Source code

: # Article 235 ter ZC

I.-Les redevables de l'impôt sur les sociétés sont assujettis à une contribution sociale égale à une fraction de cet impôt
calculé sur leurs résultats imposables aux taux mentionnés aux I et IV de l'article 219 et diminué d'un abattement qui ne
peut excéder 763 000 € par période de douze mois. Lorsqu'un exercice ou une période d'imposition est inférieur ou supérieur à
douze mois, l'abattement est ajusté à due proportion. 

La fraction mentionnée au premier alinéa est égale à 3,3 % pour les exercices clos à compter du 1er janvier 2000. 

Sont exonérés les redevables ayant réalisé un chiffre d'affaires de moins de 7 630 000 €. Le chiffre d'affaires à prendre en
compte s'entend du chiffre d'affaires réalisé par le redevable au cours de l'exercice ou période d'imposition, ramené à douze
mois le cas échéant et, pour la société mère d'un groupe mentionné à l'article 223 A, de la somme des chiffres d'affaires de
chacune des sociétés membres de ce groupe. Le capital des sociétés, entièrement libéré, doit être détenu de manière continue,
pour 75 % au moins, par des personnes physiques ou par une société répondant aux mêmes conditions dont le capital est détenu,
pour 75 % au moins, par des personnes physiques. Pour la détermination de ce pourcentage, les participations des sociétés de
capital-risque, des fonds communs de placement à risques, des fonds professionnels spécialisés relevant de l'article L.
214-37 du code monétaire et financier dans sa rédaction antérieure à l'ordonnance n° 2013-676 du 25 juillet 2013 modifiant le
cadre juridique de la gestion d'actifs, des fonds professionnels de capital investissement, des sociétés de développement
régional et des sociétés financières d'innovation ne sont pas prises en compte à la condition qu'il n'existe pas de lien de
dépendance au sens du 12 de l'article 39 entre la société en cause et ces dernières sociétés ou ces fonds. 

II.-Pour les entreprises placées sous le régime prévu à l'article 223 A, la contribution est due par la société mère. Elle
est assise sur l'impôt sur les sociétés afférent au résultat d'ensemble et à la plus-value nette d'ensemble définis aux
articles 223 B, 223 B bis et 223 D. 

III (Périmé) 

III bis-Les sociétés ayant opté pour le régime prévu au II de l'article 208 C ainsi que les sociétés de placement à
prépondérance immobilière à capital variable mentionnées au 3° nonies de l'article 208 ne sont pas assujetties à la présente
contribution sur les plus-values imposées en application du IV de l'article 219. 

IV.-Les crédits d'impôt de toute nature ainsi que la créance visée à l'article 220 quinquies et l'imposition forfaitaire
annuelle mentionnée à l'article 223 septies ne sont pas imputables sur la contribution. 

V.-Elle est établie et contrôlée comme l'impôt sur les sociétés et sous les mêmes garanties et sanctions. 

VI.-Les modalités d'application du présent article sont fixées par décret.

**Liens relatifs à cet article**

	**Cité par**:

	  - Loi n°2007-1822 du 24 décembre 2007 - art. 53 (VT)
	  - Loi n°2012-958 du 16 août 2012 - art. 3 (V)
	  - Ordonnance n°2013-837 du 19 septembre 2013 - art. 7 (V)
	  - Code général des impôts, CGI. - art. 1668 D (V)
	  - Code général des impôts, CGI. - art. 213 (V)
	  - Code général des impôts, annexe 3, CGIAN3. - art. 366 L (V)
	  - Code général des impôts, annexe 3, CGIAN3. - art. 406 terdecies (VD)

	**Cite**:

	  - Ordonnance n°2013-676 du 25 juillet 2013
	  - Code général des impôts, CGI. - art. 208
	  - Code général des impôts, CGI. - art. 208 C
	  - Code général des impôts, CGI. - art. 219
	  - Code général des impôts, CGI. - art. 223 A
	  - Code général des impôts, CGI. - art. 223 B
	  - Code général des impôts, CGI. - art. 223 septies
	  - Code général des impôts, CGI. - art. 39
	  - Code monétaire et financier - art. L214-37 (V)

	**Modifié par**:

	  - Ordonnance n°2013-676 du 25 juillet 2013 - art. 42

....................

Copy out only the lines above from the one with "douze mois, l'abattement" to the one with "La fraction mentionnée", inclusive, exactly as they stand.

▸ ANSWER SECTION
douze mois, l'abattement est ajusté à due proportion. 

La fraction mentionnée au premier alinéa est égale à 3,3 % pour les exercices clos à compter du 1er janvier 2000. 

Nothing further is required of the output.